*** Records supplied Section Begins ***

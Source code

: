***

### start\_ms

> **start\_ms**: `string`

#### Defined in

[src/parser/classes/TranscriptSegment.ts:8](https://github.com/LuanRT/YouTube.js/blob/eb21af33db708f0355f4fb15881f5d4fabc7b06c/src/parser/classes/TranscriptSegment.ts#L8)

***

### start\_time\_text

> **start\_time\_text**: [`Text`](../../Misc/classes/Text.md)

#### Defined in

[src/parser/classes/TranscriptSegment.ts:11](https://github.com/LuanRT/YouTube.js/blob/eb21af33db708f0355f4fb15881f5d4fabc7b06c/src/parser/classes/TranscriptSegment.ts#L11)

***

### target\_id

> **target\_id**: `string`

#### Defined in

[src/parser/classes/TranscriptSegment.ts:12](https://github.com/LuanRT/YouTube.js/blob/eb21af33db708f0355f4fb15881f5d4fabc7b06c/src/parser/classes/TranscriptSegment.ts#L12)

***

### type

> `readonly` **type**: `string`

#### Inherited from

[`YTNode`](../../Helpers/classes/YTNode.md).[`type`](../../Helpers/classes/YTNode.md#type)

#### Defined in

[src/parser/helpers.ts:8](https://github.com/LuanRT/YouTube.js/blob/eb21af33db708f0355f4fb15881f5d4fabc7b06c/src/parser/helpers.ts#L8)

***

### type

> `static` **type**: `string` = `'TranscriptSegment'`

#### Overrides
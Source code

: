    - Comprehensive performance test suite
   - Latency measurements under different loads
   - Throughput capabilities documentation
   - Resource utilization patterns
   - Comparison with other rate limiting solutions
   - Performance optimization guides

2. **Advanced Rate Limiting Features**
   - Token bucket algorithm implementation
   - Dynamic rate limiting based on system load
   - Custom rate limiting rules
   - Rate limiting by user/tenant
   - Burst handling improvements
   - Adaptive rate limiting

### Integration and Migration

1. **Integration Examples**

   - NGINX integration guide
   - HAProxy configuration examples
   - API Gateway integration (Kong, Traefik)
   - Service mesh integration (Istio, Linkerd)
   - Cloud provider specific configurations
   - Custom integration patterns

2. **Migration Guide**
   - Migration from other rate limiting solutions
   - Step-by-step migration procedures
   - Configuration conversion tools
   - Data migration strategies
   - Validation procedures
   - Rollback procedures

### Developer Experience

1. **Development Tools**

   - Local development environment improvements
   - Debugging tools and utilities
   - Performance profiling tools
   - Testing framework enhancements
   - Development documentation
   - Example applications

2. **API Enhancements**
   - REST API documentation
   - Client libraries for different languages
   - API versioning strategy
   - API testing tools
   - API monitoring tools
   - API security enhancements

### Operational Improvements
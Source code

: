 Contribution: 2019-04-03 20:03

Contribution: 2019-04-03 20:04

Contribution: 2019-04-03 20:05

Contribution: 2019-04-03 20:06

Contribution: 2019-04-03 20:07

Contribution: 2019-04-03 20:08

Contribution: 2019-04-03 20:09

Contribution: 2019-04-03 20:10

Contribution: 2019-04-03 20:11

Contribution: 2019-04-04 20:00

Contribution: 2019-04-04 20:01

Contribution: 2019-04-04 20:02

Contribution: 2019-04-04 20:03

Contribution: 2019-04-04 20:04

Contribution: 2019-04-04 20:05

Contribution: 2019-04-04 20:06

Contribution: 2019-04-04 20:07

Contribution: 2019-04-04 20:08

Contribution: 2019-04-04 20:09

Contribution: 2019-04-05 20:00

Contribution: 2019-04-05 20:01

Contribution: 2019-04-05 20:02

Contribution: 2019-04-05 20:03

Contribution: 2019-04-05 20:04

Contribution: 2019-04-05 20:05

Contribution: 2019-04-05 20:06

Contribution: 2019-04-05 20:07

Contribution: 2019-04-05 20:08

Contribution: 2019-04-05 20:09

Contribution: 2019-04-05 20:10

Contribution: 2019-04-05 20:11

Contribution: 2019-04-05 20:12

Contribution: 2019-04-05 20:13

*** Records supplied Section Ends ***

# What you have to do
Every line of the listing is to be transcribed exactly.

# Answer to this problem
Source code

:***

### start\_ms

> **start\_ms**: `string`

#### Defined in

[src/parser/classes/TranscriptSegment.ts:8](https://github.com/LuanRT/YouTube.js/blob/eb21af33db708f0355f4fb15881f5d4fabc7b06c/src/parser/classes/TranscriptSegment.ts#L8)

***

### start\_time\_text

> **start\_time\_text**: [`Text`](../../Misc/classes/Text.md)

#### Defined in

[src/parser/classes/TranscriptSegment.ts:11](https://github.com/LuanRT/YouTube.js/blob/eb21af33db708f0355f4fb15881f5d4fabc7b06c/src/parser/classes/TranscriptSegment.ts#L11)

***

### target\_id

> **target\_id**: `string`

#### Defined in

[src/parser/classes/TranscriptSegment.ts:12](https://github.com/LuanRT/YouTube.js/blob/eb21af33db708f0355f4fb15881f5d4fabc7b06c/src/parser/classes/TranscriptSegment.ts#L12)

***

### type

> `readonly` **type**: `string`

#### Inherited from

[`YTNode`](../../Helpers/classes/YTNode.md).[`type`](../../Helpers/classes/YTNode.md#type)

#### Defined in

[src/parser/helpers.ts:8](https://github.com/LuanRT/YouTube.js/blob/eb21af33db708f0355f4fb15881f5d4fabc7b06c/src/parser/helpers.ts#L8)

***

### type

> `static` **type**: `string` = `'TranscriptSegment'`

#### Overrides
Source code

:    - Comprehensive performance test suite
   - Latency measurements under different loads
   - Throughput capabilities documentation
   - Resource utilization patterns
   - Comparison with other rate limiting solutions
   - Performance optimization guides

2. **Advanced Rate Limiting Features**
   - Token bucket algorithm implementation
   - Dynamic rate limiting based on system load
   - Custom rate limiting rules
   - Rate limiting by user/tenant
   - Burst handling improvements
   - Adaptive rate limiting

### Integration and Migration

1. **Integration Examples**

   - NGINX integration guide
   - HAProxy configuration examples
   - API Gateway integration (Kong, Traefik)
   - Service mesh integration (Istio, Linkerd)
   - Cloud provider specific configurations
   - Custom integration patterns

2. **Migration Guide**
   - Migration from other rate limiting solutions
   - Step-by-step migration procedures
   - Configuration conversion tools
   - Data migration strategies
   - Validation procedures
   - Rollback procedures

### Developer Experience

1. **Development Tools**

   - Local development environment improvements
   - Debugging tools and utilities
   - Performance profiling tools
   - Testing framework enhancements
   - Development documentation
   - Example applications

2. **API Enhancements**
   - REST API documentation
   - Client libraries for different languages
   - API versioning strategy
   - API testing tools
   - API monitoring tools
   - API security enhancements

### Operational Improvements
Source code

: Contribution: 2019-04-03 20:03

Contribution: 2019-04-03 20:04

Contribution: 2019-04-03 20:05

Contribution: 2019-04-03 20:06

Contribution: 2019-04-03 20:07

Contribution: 2019-04-03 20:08

Contribution: 2019-04-03 20:09

Contribution: 2019-04-03 20:10

Contribution: 2019-04-03 20:11

Contribution: 2019-04-04 20:00

Contribution: 2019-04-04 20:01

Contribution: 2019-04-04 20:02

Contribution: 2019-04-04 20:03

Contribution: 2019-04-04 20:04

Contribution: 2019-04-04 20:05

Contribution: 2019-04-04 20:06

Contribution: 2019-04-04 20:07

Contribution: 2019-04-04 20:08

Contribution: 2019-04-04 20:09

Contribution: 2019-04-05 20:00

Contribution: 2019-04-05 20:01

Contribution: 2019-04-05 20:02

Contribution: 2019-04-05 20:03

Contribution: 2019-04-05 20:04

Contribution: 2019-04-05 20:05

Contribution: 2019-04-05 20:06

Contribution: 2019-04-05 20:07

Contribution: 2019-04-05 20:08

Contribution: 2019-04-05 20:09

Contribution: 2019-04-05 20:10

Contribution: 2019-04-05 20:11

Contribution: 2019-04-05 20:12

Contribution: 2019-04-05 20:13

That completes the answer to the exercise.